How can we define public humanities?

Public humanities projects focus on the “public good” and the belief that we are in it (humanity) together. Yet human society is neither equitable nor fair. It takes immense collective and collaborative work to engage broad perspectives and publics and build more equitable structures. The work begins with a central question and a focus on listening and dialogue. Completing the human project is impossible but we still strive towards a better understanding of ourselves and others. The humanities are public when they include everyone and no one, a cacophony of voices over individual claims to credit.

The use of public also denotes appealing to or at least being open to a broad audience, one from various places and perspectives. Public humanities projects are interdisciplinary, not just history, literature, media, anthropology, or art, they are the combination of methods and theories from all of these fields to seek a better understanding of the human project, what it means to be human (which is the most simplistic definition of the humanities). Public humanities projects are designed to present perspectives and questions for the public to grapple with rather than offer solutions or answers. The methods and ethics are bases in anti-racist and decolonial thinking.

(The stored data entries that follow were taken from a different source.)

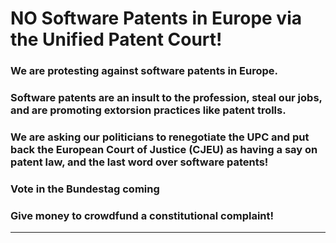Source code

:# NO Software Patents in Europe via the Unified Patent Court!

### We are protesting against software patents in Europe.

### Software patents are an insult to the profession, steal our jobs, and are promoting extorsion practices like patent trolls.

### We are asking our politicians to renegotiate the UPC and put back the European Court of Justice (CJEU) as having a say on patent law, and the last word over software patents!

### Vote in the Bundestag coming

### Give money to crowdfund a constitutional complaint!

----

For public humanities projects, as with most research, we work from central guiding questions. We may be seeking to understand a city, something we will never fully understand, and that is the project, the striving, which is like listening to a city, a thing too big to ever understand. In the humanities, you continue onward in spite of knowing you will not necessarily achieve your goals, because your goals are too big and unattainable because they are bigger than you, or the city, any city. They are the human project and the human project is the humanities and they are public because they include everyone and no one, a cacophony of voices.

Public humanities projects are based on a narrative approach to culture, a belief that it is the stories that we tell and interpret that make up our cultures and our humanity. These narratives should provide some payoff in the end, something helpful in looking towards the future. The narratives should center the tensions of our striving to understand that which is not us, and, in the process, realizing it is all of us. And that is where the work of public humanities begins.